What is being asked:
A verbatim copy of the lines from the one with "DTOs: Defined with" through the final line below is required; print it and nothing else.
[Start of section]
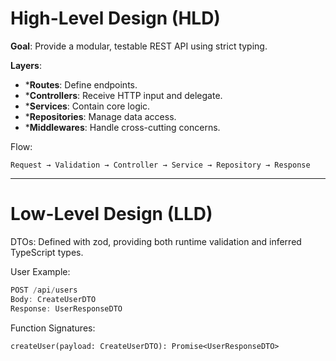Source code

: # High-Level Design (HLD)

**Goal**: Provide a modular, testable REST API using strict typing.

**Layers**:

- ***Routes**: Define endpoints.
- ***Controllers**: Receive HTTP input and delegate.
- ***Services**: Contain core logic.
- ***Repositories**: Manage data access.
- ***Middlewares**: Handle cross-cutting concerns.

Flow:
```mermaid
Request → Validation → Controller → Service → Repository → Response
```
---

# Low-Level Design (LLD)

DTOs: Defined with zod, providing both runtime validation and inferred TypeScript types.

User Example:
```typescript
POST /api/users
Body: CreateUserDTO
Response: UserResponseDTO
```

Function Signatures:
```
createUser(payload: CreateUserDTO): Promise<UserResponseDTO>
```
[End of section]
Final answer:
DTOs: Defined with zod, providing both runtime validation and inferred TypeScript types.

User Example:
```typescript
POST /api/users
Body: CreateUserDTO
Response: UserResponseDTO
```

Function Signatures:
```
createUser(payload: CreateUserDTO): Promise<UserResponseDTO>
```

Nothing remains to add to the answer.